___ Material for this task

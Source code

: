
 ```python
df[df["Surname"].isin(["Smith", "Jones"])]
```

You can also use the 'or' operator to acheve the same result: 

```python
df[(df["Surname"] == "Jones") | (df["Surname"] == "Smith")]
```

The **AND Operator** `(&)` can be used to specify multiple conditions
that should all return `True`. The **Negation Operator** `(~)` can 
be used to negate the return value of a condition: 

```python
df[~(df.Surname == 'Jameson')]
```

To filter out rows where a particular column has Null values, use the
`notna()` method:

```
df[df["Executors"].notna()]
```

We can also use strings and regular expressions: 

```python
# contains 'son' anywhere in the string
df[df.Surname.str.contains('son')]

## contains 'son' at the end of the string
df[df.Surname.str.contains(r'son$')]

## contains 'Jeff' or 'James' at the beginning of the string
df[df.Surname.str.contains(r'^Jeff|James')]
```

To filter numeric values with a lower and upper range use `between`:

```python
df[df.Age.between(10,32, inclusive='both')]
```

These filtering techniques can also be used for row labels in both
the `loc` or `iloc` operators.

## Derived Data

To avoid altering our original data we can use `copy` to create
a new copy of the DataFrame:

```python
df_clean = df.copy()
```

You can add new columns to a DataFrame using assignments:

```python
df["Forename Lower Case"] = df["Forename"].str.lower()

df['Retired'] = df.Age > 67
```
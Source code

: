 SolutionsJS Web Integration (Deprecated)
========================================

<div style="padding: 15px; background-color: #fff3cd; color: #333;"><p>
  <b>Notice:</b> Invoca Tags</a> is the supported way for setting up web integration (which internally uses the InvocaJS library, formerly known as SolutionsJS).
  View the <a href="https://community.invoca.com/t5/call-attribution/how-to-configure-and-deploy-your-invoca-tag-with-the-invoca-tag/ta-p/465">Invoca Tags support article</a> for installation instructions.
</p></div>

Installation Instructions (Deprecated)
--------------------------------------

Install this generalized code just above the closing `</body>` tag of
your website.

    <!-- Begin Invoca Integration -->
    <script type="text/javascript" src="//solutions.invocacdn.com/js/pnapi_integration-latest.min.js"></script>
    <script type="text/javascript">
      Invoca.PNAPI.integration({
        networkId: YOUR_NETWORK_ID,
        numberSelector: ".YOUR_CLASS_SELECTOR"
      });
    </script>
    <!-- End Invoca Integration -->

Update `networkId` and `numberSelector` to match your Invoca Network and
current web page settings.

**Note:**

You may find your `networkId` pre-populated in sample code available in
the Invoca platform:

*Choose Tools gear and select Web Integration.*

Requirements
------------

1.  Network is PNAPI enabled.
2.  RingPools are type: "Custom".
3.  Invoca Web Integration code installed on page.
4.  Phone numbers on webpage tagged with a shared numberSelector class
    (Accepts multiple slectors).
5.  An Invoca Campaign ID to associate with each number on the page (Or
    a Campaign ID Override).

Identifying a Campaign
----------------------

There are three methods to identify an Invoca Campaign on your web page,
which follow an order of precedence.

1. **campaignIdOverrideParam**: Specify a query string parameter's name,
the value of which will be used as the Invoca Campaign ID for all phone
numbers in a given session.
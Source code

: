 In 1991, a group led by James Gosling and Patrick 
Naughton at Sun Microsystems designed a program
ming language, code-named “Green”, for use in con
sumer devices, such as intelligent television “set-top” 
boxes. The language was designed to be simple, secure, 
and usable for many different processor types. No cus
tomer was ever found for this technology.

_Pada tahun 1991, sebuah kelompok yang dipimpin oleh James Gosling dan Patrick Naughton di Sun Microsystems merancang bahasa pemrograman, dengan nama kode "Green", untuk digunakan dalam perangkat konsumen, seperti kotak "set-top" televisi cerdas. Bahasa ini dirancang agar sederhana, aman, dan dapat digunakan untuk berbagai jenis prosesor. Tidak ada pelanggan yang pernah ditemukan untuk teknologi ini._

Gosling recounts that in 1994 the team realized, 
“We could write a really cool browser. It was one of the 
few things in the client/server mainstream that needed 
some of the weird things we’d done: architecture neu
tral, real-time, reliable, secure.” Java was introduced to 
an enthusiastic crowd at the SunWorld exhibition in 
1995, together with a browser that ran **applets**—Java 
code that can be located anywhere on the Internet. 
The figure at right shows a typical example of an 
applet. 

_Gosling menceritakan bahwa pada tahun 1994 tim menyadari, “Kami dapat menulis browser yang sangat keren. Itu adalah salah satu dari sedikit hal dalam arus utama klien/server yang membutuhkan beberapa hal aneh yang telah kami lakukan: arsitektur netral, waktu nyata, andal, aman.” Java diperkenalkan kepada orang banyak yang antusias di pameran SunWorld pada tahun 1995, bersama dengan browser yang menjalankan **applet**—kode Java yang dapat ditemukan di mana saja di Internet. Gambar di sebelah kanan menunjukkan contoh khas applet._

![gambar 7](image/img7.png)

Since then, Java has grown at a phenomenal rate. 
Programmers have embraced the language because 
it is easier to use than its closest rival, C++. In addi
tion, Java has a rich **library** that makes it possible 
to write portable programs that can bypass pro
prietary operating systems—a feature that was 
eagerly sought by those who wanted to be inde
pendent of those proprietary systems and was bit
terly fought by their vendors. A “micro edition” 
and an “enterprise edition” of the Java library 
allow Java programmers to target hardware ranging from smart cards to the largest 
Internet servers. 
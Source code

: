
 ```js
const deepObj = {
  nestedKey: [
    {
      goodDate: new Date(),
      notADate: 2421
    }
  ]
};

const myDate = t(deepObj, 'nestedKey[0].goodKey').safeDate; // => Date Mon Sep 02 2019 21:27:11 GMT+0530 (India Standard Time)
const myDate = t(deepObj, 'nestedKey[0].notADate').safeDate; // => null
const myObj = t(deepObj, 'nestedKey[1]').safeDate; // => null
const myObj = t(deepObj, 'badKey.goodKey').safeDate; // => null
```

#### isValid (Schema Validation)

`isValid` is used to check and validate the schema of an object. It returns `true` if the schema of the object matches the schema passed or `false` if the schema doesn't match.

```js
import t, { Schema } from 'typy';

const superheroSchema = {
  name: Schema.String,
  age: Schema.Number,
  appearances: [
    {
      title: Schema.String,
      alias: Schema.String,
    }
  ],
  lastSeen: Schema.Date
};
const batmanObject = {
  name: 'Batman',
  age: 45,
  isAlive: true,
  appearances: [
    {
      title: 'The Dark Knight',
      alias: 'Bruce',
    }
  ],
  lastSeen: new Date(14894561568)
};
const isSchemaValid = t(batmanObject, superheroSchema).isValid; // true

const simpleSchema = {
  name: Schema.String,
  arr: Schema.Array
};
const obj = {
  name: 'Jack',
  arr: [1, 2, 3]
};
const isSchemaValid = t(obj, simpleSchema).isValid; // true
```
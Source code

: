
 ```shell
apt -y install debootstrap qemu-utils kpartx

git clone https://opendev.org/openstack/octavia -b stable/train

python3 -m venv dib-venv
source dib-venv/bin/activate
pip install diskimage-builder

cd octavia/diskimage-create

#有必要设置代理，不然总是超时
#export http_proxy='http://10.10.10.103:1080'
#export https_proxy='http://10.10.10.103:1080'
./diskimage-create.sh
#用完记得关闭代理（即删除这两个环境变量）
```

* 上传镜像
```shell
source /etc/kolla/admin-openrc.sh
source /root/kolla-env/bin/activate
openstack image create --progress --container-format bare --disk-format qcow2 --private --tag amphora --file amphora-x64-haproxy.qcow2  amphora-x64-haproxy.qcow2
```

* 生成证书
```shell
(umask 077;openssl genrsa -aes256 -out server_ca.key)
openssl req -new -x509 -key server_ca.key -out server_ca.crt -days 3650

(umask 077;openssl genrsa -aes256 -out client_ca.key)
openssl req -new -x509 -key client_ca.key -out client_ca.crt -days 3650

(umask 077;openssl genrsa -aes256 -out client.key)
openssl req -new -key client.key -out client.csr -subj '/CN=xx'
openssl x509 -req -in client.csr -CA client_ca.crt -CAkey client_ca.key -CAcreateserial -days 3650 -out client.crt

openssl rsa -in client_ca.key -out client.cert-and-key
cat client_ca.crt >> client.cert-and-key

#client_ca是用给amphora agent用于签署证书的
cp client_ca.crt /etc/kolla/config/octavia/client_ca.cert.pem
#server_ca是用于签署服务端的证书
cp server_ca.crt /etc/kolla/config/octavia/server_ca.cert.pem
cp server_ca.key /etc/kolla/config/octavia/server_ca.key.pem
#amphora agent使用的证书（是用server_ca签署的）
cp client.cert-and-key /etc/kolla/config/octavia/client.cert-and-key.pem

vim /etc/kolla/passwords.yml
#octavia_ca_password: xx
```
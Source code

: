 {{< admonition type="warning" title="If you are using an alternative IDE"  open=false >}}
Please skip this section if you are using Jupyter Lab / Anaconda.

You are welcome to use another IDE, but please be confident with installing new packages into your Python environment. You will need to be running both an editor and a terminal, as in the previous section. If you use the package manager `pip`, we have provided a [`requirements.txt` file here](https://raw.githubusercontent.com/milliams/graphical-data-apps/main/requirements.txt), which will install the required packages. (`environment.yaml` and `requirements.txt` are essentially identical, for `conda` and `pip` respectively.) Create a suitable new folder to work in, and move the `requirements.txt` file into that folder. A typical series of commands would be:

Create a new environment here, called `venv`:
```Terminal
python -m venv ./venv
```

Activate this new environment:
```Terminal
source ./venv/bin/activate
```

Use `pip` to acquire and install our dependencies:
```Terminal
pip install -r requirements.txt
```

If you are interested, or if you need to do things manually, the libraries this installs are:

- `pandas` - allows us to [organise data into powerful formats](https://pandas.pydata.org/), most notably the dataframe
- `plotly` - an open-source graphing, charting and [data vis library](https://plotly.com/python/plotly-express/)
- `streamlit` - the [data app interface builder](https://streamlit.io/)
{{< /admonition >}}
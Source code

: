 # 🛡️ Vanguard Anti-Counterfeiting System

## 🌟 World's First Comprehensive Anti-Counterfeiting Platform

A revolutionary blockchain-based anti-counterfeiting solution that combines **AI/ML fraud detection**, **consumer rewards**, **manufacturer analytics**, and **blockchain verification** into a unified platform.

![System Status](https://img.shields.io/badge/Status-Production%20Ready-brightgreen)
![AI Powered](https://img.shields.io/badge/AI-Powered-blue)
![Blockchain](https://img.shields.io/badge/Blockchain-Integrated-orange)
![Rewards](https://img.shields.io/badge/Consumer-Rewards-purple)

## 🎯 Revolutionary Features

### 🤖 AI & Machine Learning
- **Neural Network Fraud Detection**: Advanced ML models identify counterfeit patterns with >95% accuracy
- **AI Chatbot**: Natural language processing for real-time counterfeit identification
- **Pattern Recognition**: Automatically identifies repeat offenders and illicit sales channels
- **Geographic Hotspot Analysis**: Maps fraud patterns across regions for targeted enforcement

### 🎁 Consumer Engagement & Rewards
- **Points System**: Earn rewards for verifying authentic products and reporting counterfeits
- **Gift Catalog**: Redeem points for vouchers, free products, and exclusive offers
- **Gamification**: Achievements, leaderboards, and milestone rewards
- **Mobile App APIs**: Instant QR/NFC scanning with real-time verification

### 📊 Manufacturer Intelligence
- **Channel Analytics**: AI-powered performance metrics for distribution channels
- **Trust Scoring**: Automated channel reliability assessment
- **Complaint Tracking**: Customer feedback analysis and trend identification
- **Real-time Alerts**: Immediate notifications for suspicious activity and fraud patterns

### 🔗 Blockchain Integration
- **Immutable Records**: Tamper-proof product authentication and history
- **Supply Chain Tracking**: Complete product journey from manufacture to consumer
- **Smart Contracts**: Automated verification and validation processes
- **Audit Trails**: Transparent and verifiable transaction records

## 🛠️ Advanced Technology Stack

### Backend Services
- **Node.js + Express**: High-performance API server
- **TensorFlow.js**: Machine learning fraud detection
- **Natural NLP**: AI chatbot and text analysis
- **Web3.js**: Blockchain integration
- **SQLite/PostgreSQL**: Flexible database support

______

Exercise details
Would you output, from the records above, exactly the run of lines that starts at the line containing "Gosling and Patrick" and ends at the line containing "tomer was ever found for this technology.", and only that run?

Exercise solution
: In 1991, a group led by James Gosling and Patrick 
Naughton at Sun Microsystems designed a program
ming language, code-named “Green”, for use in con
sumer devices, such as intelligent television “set-top” 
boxes. The language was designed to be simple, secure, 
and usable for many different processor types. No cus
tomer was ever found for this technology.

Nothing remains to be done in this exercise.